▸ **Work task**:
Check every line below for the word "транскрипции" and show those that hold it.

▸ **Given records**:
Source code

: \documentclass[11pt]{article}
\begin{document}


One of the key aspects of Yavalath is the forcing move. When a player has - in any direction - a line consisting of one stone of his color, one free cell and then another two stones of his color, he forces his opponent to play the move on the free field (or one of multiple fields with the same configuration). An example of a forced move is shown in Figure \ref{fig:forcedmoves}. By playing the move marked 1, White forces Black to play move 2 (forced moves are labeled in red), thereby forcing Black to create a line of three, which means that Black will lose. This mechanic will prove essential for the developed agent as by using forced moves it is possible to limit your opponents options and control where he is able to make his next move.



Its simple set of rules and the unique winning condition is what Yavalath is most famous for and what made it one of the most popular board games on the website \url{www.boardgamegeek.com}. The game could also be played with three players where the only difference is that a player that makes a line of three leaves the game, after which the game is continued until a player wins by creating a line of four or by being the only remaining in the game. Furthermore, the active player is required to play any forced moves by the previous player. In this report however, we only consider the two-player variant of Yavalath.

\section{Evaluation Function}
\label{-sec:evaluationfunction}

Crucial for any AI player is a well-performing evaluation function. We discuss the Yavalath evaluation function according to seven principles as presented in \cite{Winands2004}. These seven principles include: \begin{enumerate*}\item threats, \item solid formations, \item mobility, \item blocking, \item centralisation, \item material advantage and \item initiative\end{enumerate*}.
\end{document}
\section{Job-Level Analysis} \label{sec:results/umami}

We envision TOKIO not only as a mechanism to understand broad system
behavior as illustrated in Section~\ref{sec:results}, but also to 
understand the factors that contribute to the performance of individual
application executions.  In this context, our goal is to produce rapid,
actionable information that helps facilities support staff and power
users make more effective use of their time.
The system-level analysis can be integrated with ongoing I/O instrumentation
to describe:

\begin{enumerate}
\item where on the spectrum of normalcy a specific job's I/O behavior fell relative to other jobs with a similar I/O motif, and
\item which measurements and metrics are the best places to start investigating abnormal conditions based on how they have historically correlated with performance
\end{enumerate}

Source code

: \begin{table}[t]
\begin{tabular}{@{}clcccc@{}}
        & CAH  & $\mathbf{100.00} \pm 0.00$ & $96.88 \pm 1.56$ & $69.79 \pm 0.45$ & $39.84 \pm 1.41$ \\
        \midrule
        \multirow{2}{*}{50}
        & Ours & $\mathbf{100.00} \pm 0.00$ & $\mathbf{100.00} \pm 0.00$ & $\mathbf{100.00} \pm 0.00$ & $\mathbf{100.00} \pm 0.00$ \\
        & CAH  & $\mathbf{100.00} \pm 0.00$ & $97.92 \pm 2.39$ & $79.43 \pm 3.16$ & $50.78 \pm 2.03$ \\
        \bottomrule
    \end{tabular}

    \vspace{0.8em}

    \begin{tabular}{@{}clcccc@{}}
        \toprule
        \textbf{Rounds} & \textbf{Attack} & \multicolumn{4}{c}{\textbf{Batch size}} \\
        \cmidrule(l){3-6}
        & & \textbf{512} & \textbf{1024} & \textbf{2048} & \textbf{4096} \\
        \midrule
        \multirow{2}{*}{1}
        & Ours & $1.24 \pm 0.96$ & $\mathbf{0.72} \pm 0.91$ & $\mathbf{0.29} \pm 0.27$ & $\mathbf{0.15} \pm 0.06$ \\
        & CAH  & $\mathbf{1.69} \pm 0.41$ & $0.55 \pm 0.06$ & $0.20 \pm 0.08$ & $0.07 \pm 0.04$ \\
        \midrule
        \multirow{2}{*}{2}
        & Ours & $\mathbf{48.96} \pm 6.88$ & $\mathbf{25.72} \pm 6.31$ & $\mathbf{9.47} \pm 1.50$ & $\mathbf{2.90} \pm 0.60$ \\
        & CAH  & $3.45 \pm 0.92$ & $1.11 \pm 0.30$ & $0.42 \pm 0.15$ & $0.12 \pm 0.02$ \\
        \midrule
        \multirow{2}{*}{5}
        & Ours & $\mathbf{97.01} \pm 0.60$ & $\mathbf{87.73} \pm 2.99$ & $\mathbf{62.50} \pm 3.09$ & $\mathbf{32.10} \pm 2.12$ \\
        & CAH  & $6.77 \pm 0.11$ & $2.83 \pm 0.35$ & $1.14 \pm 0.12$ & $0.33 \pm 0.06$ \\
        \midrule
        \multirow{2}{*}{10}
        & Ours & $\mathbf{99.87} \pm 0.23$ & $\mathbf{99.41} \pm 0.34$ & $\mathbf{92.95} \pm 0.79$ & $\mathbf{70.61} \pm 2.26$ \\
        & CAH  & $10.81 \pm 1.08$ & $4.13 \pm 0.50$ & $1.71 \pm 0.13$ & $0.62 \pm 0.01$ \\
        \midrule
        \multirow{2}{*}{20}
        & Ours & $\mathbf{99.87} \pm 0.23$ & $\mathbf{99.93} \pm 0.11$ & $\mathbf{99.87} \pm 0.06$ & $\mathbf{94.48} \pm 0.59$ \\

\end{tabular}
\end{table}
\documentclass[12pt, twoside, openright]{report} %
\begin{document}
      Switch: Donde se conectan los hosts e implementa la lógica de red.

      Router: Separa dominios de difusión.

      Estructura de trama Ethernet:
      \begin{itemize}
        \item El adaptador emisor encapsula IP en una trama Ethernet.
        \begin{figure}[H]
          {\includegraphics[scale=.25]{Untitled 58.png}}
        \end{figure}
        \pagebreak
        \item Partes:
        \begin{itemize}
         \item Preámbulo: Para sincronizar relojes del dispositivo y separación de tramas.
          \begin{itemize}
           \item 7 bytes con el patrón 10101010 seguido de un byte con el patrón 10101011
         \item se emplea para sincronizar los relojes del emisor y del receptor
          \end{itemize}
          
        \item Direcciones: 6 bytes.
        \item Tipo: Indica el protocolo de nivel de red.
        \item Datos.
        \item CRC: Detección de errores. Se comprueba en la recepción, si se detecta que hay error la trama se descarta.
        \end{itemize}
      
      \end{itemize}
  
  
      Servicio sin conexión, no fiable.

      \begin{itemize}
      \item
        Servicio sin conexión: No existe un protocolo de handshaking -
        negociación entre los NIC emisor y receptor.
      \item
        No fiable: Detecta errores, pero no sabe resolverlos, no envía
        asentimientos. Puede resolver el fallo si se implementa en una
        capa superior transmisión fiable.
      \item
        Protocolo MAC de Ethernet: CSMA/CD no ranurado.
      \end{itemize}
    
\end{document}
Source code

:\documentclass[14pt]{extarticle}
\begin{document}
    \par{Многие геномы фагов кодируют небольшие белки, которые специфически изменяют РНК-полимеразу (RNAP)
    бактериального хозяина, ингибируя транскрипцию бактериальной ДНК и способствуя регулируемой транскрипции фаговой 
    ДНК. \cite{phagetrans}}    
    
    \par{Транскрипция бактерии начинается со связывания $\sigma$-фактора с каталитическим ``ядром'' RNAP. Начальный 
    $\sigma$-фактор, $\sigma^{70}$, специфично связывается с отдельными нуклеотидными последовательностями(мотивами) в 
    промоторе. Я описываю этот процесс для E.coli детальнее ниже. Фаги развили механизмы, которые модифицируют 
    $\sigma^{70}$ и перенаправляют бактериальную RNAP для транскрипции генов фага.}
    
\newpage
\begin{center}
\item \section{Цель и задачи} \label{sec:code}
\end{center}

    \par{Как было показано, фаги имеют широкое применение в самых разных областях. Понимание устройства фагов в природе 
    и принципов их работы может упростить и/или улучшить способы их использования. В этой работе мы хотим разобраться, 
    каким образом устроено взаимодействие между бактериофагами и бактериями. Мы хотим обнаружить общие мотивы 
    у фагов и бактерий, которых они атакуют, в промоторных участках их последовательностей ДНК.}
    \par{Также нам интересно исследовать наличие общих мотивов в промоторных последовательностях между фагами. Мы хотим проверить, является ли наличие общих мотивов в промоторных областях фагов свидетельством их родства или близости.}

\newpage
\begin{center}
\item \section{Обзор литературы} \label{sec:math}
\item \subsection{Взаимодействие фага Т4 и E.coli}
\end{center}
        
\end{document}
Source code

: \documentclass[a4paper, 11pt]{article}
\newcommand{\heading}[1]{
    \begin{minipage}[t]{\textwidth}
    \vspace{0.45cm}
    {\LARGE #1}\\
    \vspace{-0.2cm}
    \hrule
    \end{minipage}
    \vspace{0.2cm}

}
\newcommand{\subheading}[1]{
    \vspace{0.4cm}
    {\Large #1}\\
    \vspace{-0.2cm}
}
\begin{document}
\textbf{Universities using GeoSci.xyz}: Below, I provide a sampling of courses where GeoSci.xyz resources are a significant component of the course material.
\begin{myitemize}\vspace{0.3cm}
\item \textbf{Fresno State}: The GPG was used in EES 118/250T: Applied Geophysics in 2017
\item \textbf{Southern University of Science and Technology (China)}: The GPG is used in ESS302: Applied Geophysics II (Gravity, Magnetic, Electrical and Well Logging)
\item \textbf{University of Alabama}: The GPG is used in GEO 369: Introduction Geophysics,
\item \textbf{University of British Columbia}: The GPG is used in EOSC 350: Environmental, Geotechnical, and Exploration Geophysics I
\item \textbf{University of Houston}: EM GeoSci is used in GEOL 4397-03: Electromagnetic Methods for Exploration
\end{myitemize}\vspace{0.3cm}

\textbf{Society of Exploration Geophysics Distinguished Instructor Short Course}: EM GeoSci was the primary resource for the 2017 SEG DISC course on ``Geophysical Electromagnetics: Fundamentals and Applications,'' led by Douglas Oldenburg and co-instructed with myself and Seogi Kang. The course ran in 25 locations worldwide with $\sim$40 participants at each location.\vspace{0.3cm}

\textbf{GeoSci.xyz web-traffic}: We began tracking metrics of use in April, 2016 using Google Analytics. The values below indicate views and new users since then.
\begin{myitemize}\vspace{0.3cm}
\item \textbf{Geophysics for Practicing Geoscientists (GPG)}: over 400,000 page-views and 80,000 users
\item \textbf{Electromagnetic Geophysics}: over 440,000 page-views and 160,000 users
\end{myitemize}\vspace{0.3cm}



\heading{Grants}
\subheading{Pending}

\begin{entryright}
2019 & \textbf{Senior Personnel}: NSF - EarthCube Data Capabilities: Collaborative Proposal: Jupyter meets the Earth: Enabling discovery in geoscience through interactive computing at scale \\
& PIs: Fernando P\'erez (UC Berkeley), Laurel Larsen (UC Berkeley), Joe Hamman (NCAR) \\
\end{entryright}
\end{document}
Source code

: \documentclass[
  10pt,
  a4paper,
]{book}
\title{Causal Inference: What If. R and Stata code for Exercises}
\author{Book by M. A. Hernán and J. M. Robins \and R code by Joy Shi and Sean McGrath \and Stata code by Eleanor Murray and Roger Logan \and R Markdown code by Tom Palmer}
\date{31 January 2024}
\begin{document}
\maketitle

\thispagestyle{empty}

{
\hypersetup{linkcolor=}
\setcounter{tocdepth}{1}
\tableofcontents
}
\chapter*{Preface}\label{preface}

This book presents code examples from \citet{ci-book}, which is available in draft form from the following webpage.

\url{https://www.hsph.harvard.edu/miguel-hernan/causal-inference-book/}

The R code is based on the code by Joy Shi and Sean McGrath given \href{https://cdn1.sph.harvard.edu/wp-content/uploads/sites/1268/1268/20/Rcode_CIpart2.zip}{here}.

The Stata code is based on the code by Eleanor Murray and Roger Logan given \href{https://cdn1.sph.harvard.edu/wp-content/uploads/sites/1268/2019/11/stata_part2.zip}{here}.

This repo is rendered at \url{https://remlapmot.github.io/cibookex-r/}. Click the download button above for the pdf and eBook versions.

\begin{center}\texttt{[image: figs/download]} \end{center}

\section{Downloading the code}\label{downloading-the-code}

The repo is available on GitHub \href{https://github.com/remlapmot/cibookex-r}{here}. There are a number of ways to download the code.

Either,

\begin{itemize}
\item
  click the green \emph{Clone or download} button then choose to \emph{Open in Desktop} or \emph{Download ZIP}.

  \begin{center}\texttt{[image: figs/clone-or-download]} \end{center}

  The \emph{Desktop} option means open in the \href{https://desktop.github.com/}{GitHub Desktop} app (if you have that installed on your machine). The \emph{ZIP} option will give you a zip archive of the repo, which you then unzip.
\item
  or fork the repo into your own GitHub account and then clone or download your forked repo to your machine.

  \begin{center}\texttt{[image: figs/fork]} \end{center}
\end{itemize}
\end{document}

▸ **Answer area**:
    бактериального хозяина, ингибируя транскрипцию бактериальной ДНК и способствуя регулируемой транскрипции фаговой 
    $\sigma^{70}$ и перенаправляют бактериальную RNAP для транскрипции генов фага.}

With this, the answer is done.